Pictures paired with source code
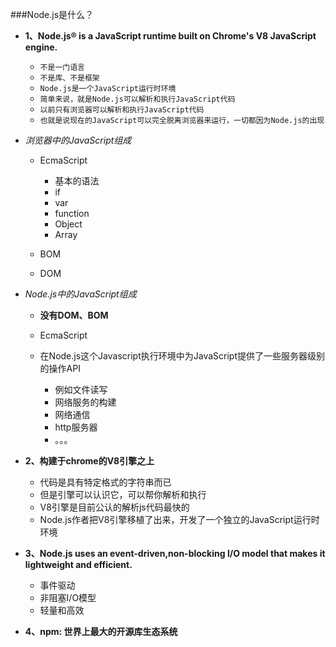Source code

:###Node.js是什么？
- **1、Node.js® is a JavaScript runtime built on Chrome's V8 JavaScript engine.**
  - `不是一门语言`
  - `不是库、不是框架`
  - `Node.js是一个JavaScript运行时环境`
  - `简单来说，就是Node.js可以解析和执行JavaScript代码`
  - `以前只有浏览器可以解析和执行JavaScript代码`
  - `也就是说现在的JavaScript可以完全脱离浏览器来运行，一切都因为Node.js的出现`

- *浏览器中的JavaScript组成*

  - EcmaScript

    - 基本的语法
    - if
    - var
    - function
    - Object
    - Array
  - BOM
  - DOM

- *Node.js中的JavaScript组成*

  - **没有DOM、BOM**
  - EcmaScript
  - 在Node.js这个Javascript执行环境中为JavaScript提供了一些服务器级别的操作API

    - 例如文件读写
    - 网络服务的构建
    - 网络通信
    - http服务器
    - 。。。
- **2、构建于chrome的V8引擎之上**

  - 代码是具有特定格式的字符串而已
  - 但是引擎可以认识它，可以帮你解析和执行
  - V8引擎是目前公认的解析js代码最快的
  - Node.js作者把V8引擎移植了出来，开发了一个独立的JavaScript运行时环境
- **3、Node.js uses an event-driven,non-blocking I/O model that makes it lightweight and efficient.**

  - 事件驱动
  - 非阻塞I/O模型
  - 轻量和高效

- **4、npm: 世界上最大的开源库生态系统**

Exercise description
From the first line to the last, copy the records above exactly and drop any pictures.

Worked solution
Source code

:###Node.js是什么？
- **1、Node.js® is a JavaScript runtime built on Chrome's V8 JavaScript engine.**
  - `不是一门语言`
  - `不是库、不是框架`
  - `Node.js是一个JavaScript运行时环境`
  - `简单来说，就是Node.js可以解析和执行JavaScript代码`
  - `以前只有浏览器可以解析和执行JavaScript代码`
  - `也就是说现在的JavaScript可以完全脱离浏览器来运行，一切都因为Node.js的出现`

- *浏览器中的JavaScript组成*

  - EcmaScript

    - 基本的语法
    - if
    - var
    - function
    - Object
    - Array
  - BOM
  - DOM

- *Node.js中的JavaScript组成*

  - **没有DOM、BOM**
  - EcmaScript
  - 在Node.js这个Javascript执行环境中为JavaScript提供了一些服务器级别的操作API

    - 例如文件读写
    - 网络服务的构建
    - 网络通信
    - http服务器
    - 。。。
- **2、构建于chrome的V8引擎之上**

  - 代码是具有特定格式的字符串而已
  - 但是引擎可以认识它，可以帮你解析和执行
  - V8引擎是目前公认的解析js代码最快的
  - Node.js作者把V8引擎移植了出来，开发了一个独立的JavaScript运行时环境
- **3、Node.js uses an event-driven,non-blocking I/O model that makes it lightweight and efficient.**

  - 事件驱动
  - 非阻塞I/O模型
  - 轻量和高效

- **4、npm: 世界上最大的开源库生态系统**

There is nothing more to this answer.